- First appearance: Totally Yoyo Nikki; 1998;
- Voiced by: Kandyse McClure (Barbie in a Christmas Carol) Nakia Burrise (Barbie: Life in the Dreamhouse, Barbie: Dreamtopia) Desirae Whitfield (2018–)

In-universe information
- Nickname: Nikki
- Occupation: Student (Barbie: Dreamhouse Adventures)
- Nationality: African-American

= Nikki (Barbie) =

Mattel fashion doll

Nicole "Nikki" Watkins is a Mattel fashion doll, debuting in 1996 as part of the "Teen Skipper" line.
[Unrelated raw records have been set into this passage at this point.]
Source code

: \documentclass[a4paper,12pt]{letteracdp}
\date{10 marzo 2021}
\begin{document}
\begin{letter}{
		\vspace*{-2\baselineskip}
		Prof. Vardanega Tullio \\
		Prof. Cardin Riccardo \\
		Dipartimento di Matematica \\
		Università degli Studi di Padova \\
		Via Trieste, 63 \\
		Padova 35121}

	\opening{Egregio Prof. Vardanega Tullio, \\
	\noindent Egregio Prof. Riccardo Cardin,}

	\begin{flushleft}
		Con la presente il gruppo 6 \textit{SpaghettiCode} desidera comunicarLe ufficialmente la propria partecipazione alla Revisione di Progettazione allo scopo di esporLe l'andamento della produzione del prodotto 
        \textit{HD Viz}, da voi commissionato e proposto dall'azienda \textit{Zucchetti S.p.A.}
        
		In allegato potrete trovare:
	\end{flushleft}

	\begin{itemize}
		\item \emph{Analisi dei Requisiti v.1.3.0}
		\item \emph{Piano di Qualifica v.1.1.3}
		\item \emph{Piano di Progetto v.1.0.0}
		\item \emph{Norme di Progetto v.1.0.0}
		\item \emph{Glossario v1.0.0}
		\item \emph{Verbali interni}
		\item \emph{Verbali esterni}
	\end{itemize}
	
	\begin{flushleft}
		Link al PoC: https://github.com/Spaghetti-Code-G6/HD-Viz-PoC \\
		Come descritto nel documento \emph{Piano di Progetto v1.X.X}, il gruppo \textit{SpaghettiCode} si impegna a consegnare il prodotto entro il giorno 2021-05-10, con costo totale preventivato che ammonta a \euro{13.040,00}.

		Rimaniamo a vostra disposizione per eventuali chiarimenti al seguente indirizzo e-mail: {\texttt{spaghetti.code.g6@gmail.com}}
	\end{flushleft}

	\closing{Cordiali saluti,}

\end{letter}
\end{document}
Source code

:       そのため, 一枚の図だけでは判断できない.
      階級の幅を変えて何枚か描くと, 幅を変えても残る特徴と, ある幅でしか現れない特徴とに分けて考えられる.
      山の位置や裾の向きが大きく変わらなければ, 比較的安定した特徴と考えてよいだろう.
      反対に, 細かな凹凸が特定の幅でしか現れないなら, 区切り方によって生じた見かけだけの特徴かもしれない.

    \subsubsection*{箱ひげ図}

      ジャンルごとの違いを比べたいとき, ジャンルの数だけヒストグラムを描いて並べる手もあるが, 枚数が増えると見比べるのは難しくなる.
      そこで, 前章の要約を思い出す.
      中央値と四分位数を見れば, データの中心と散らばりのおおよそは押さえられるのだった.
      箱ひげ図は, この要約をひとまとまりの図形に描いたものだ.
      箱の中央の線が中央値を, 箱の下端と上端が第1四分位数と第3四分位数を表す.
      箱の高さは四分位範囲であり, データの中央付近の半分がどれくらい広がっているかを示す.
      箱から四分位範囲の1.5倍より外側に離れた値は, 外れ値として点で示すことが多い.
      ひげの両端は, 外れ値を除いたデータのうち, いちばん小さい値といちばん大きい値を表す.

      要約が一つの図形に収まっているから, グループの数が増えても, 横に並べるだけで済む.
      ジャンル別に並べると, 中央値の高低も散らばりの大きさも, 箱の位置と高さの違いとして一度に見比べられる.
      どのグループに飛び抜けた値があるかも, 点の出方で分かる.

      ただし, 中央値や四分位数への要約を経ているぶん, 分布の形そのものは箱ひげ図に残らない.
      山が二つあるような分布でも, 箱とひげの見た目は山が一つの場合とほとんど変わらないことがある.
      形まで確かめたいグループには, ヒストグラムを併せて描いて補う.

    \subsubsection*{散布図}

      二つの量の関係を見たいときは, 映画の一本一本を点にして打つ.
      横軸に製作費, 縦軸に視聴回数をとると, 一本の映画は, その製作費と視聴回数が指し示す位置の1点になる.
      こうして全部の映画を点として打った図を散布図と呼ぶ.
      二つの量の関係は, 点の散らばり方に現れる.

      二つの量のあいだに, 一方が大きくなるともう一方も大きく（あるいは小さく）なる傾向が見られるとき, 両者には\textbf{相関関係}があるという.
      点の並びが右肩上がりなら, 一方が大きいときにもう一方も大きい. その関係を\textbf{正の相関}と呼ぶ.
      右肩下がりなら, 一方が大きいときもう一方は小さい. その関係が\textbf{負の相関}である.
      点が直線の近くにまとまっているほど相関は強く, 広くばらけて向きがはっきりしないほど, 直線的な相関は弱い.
Nikki was released as Skipper's first African American friend and as the younger sister of Christie, one of Barbie's best friends.

In 2006, Nikki replaced Christie as one of Barbie's best friends in the Glam Beach Line and later in the Fashion Fever Line.

==Appearances==
Nikki has been featured in several Barbie doll series:
- In the trade paperbacks, Nikki is featured in various books such as A Surprise for a Friend.
- Nikki was also a regular in the web series Barbie: Life in the Dreamhouse and a main character in the Netflix series, Barbie: Dreamhouse Adventures, the first time her last name was confirmed to be "Watkins".
- Nikki appears in many Barbie movies, with her first appearance in the 2008 movie, Barbie in a Christmas Carol. Nikki plays the roles of Catherine and herself in the movie. She has since starred in Barbie and the Three Musketeers (playing the character of Renée, Barbie: A Fashion Fairytale, and Barbie in A Mermaid Tale (playing the character of Fallon).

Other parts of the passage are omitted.